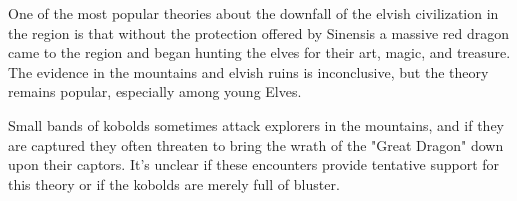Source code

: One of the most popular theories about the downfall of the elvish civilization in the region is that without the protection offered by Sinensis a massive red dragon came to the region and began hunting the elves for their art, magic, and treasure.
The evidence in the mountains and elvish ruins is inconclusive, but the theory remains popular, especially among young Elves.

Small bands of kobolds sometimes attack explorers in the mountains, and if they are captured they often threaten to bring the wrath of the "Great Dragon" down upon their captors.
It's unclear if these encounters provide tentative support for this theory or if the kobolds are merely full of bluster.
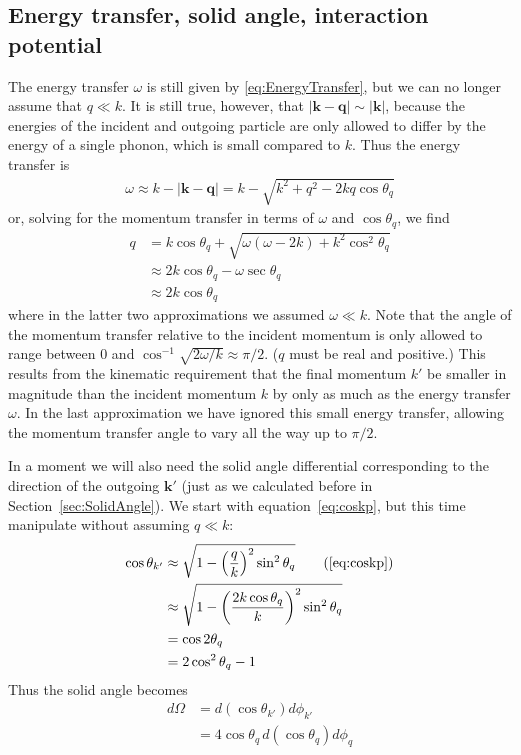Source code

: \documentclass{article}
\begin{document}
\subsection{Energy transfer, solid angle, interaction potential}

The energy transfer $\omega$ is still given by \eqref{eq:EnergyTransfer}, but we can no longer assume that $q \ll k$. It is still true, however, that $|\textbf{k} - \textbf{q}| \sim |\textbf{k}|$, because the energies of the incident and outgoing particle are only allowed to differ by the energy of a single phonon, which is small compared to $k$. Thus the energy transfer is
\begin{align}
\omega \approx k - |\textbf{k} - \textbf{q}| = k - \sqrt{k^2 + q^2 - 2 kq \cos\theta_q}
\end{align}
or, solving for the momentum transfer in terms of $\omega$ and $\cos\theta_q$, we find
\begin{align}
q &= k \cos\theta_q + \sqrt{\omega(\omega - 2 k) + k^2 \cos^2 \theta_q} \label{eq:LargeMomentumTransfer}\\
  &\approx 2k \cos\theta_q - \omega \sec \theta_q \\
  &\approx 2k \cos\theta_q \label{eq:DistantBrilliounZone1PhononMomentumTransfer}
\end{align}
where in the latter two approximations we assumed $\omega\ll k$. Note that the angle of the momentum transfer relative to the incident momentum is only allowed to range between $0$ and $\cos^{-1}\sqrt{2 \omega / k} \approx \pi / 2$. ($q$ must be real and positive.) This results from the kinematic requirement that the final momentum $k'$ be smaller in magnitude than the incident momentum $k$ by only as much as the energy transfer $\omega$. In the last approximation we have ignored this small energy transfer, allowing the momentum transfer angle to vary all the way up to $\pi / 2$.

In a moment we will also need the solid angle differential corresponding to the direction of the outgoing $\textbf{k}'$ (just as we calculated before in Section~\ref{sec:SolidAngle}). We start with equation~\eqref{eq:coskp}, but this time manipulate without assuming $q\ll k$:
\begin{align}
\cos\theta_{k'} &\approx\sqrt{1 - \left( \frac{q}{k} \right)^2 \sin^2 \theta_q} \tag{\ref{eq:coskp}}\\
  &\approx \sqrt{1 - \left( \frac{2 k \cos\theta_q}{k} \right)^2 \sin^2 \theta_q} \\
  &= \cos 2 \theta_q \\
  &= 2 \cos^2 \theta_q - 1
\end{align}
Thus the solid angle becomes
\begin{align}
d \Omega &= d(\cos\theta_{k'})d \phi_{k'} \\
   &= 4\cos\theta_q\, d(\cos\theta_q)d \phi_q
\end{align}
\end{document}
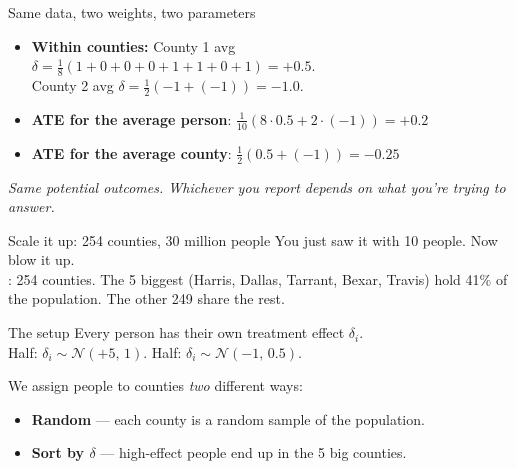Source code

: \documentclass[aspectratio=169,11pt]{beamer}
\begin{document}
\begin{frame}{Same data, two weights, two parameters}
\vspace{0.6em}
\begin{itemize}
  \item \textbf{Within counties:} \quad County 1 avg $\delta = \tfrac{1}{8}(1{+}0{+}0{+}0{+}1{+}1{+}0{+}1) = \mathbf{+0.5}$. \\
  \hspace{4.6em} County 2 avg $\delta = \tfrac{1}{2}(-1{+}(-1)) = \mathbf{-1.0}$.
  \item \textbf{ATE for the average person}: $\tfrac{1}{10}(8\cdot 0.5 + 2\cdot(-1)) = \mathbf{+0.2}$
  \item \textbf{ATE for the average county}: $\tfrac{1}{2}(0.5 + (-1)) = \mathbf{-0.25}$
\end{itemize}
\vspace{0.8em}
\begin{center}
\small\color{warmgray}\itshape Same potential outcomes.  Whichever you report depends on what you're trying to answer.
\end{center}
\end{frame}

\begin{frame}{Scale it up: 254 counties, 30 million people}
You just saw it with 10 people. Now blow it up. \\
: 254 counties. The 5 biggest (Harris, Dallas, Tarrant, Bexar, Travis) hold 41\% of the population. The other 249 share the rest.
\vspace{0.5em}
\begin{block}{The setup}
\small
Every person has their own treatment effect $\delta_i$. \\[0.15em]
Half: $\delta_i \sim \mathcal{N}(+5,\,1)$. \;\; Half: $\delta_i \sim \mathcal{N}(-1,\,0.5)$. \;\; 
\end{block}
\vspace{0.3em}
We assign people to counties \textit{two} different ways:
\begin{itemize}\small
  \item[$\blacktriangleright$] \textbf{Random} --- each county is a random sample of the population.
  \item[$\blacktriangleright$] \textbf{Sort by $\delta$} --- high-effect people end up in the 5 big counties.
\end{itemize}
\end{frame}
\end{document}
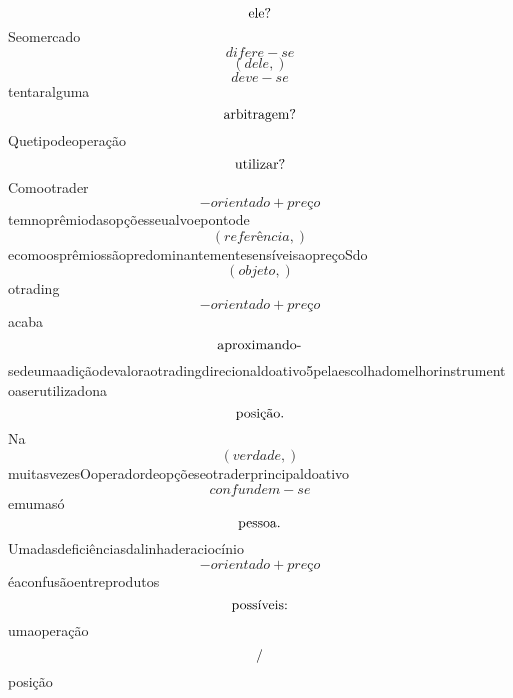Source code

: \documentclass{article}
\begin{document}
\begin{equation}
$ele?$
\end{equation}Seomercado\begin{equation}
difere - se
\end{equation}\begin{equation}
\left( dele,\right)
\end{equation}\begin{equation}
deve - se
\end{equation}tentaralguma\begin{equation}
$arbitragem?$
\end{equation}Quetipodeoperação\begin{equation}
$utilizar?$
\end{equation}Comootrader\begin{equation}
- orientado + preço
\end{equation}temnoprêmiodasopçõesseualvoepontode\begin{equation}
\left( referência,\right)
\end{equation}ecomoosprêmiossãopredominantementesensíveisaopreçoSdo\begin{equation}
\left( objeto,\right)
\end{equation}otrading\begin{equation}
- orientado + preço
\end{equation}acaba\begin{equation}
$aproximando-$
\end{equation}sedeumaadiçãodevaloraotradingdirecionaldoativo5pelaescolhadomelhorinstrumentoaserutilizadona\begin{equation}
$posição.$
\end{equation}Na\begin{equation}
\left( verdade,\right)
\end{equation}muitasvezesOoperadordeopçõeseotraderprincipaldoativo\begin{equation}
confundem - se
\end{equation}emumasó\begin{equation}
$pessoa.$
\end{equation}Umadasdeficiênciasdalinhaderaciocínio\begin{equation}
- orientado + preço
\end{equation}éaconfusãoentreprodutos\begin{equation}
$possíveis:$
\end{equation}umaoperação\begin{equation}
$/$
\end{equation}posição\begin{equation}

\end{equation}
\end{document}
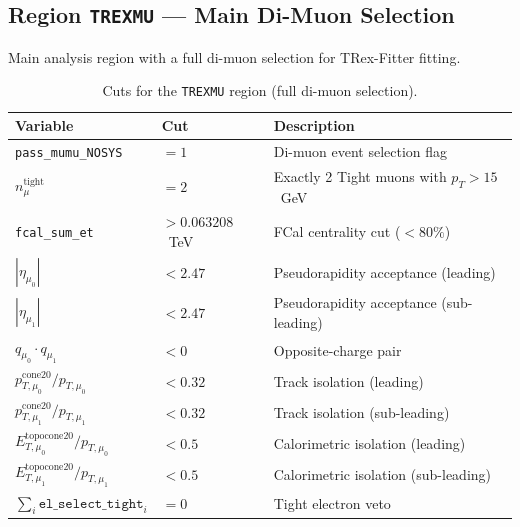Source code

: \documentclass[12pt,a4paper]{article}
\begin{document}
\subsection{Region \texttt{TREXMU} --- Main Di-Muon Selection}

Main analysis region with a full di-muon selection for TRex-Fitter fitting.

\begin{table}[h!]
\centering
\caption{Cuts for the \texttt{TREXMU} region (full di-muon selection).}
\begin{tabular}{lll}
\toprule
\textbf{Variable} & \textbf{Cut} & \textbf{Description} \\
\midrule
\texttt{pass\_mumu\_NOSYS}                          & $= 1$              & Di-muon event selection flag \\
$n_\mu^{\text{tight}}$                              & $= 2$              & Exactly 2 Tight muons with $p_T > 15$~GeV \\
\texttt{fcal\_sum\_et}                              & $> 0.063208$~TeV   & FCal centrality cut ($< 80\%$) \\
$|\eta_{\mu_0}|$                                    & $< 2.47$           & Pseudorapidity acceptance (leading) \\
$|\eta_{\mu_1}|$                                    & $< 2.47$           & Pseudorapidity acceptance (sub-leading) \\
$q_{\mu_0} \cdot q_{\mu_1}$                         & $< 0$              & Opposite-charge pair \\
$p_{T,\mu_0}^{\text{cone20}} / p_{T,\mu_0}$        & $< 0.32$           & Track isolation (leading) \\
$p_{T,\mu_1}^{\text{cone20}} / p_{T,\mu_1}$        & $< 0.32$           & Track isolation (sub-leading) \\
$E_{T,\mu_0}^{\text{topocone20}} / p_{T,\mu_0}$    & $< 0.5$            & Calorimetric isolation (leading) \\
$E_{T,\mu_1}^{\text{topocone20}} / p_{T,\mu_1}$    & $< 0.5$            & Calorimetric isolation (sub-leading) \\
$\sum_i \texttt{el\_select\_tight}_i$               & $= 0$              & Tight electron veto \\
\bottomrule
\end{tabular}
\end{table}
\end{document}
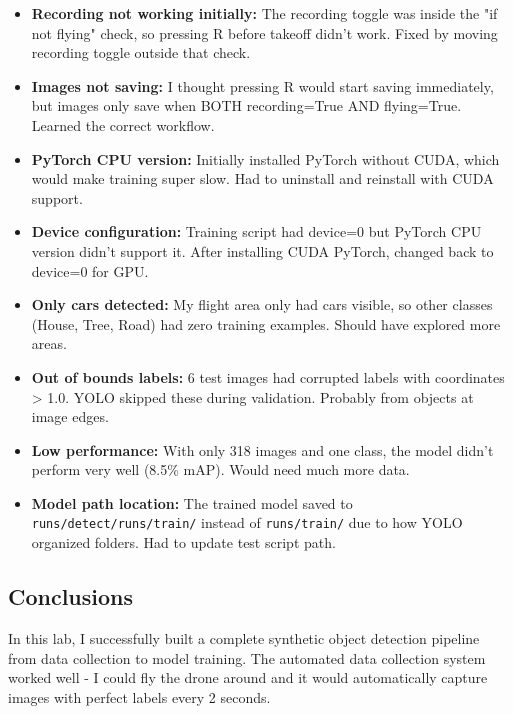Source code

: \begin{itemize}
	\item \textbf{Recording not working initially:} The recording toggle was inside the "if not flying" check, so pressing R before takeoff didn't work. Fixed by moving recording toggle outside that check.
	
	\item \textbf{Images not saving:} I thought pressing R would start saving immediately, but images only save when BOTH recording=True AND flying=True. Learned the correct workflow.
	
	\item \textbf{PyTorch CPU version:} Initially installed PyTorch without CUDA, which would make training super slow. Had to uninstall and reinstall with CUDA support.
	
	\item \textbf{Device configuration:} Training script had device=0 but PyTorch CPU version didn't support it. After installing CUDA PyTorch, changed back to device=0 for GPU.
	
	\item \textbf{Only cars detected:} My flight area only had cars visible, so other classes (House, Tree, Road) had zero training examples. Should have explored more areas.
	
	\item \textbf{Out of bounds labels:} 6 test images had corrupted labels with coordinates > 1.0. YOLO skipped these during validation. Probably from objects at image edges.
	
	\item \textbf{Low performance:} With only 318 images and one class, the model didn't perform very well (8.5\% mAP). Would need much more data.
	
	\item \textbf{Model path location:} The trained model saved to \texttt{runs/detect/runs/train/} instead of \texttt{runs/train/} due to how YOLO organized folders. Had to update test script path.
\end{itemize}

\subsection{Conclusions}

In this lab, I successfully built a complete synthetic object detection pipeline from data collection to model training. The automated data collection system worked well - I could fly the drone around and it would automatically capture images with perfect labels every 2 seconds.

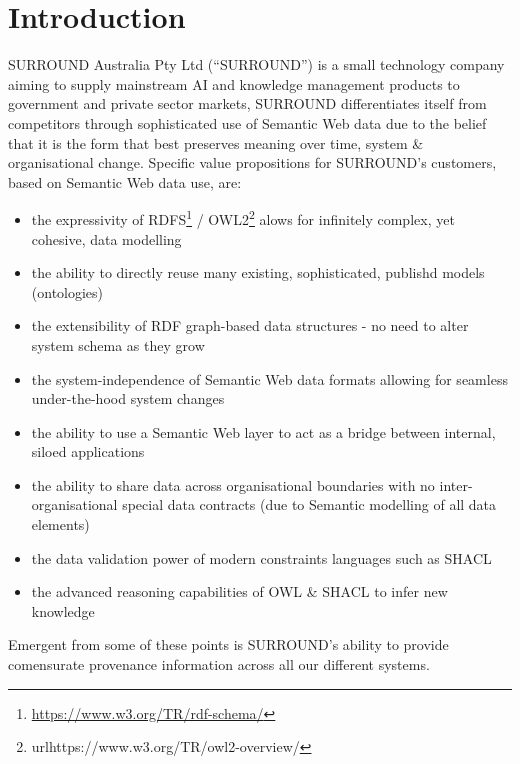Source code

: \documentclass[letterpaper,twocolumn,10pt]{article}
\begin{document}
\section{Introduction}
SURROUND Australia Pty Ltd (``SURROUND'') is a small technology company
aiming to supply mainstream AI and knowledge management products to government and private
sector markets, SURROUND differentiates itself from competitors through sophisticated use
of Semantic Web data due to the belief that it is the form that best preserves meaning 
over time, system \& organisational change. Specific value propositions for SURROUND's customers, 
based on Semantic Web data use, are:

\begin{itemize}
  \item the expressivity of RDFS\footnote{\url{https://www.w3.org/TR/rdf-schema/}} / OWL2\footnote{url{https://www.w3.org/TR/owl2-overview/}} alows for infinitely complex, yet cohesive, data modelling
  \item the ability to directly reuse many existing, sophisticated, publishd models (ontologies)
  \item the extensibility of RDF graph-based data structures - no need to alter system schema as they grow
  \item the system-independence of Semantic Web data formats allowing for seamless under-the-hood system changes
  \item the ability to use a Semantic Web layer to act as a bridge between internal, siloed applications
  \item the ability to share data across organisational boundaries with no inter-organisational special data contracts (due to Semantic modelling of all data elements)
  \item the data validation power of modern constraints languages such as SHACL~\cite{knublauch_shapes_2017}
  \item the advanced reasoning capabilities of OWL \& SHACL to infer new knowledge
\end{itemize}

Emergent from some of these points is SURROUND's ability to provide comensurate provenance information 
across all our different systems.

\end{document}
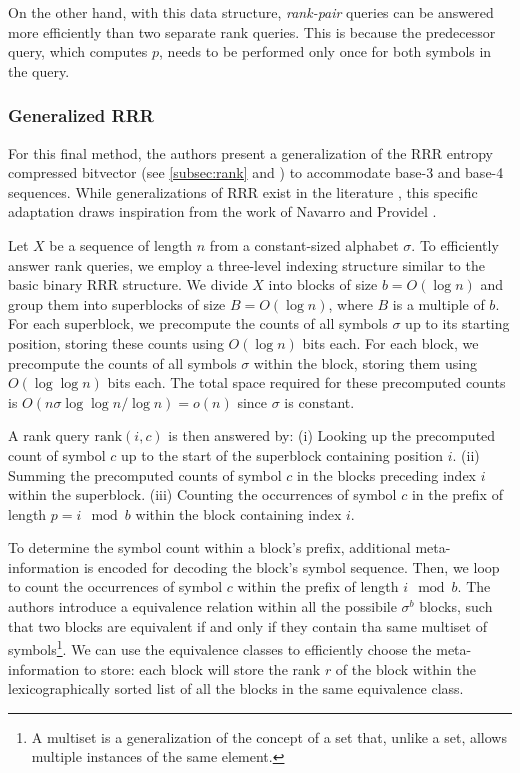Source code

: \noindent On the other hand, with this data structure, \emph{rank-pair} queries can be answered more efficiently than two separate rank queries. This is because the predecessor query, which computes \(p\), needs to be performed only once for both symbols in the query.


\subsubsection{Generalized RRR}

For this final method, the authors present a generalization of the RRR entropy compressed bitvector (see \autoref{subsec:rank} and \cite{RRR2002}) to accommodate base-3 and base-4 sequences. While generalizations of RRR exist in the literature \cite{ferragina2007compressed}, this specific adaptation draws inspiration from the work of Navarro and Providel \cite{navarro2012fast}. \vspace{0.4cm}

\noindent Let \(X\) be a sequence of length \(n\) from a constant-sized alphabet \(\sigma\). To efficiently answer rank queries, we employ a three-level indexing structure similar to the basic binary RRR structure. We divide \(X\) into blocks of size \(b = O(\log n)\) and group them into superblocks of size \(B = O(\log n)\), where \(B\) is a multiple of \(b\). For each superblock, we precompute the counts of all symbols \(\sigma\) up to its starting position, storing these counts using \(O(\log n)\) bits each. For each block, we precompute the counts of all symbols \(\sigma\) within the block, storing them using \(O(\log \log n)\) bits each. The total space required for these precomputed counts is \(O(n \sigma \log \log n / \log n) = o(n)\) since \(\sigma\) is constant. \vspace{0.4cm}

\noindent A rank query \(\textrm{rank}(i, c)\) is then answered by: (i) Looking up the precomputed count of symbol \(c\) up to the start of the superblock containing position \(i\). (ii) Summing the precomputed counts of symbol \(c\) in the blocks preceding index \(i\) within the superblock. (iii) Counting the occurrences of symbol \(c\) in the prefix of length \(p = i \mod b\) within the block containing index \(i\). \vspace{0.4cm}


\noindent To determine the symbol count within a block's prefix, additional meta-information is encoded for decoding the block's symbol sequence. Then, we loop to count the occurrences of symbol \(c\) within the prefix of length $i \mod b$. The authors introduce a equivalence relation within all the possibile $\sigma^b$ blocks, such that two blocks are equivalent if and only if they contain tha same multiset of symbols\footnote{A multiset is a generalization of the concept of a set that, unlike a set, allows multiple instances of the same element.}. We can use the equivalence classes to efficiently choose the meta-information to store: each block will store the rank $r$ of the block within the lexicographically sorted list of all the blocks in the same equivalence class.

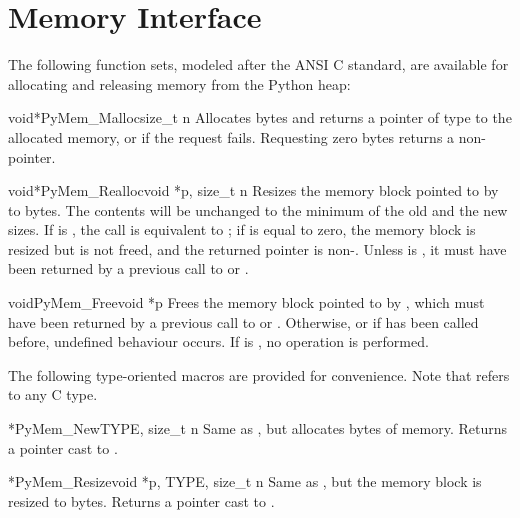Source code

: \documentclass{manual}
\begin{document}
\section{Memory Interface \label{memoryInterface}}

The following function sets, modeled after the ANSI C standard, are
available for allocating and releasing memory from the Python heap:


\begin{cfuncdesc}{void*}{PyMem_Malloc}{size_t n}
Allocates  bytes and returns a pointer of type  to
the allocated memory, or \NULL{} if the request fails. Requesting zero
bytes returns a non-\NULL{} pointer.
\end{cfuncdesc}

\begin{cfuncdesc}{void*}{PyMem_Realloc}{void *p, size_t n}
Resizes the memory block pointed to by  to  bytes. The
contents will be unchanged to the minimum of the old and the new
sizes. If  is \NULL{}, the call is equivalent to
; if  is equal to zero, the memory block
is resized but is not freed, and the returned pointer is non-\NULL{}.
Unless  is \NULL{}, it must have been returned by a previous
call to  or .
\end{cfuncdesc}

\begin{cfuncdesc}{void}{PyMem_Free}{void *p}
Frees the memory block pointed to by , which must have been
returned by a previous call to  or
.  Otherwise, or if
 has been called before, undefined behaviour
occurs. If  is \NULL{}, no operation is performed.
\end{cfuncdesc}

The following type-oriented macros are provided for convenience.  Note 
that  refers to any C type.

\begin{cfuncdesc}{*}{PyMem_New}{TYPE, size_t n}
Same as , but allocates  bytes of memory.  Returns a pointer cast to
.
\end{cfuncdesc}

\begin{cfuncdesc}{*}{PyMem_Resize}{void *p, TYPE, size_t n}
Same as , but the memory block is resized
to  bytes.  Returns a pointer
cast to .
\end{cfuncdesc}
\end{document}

▶ _Assignment_
Take every line above that includes "eqref" and list it.

▶ _Your solution_
The energy transfer $\omega$ is still given by \eqref{eq:EnergyTransfer}, but we can no longer assume that $q \ll k$. It is still true, however, that $|\textbf{k} - \textbf{q}| \sim |\textbf{k}|$, because the energies of the incident and outgoing particle are only allowed to differ by the energy of a single phonon, which is small compared to $k$. Thus the energy transfer is
In a moment we will also need the solid angle differential corresponding to the direction of the outgoing $\textbf{k}'$ (just as we calculated before in Section~\ref{sec:SolidAngle}). We start with equation~\eqref{eq:coskp}, but this time manipulate without assuming $q\ll k$:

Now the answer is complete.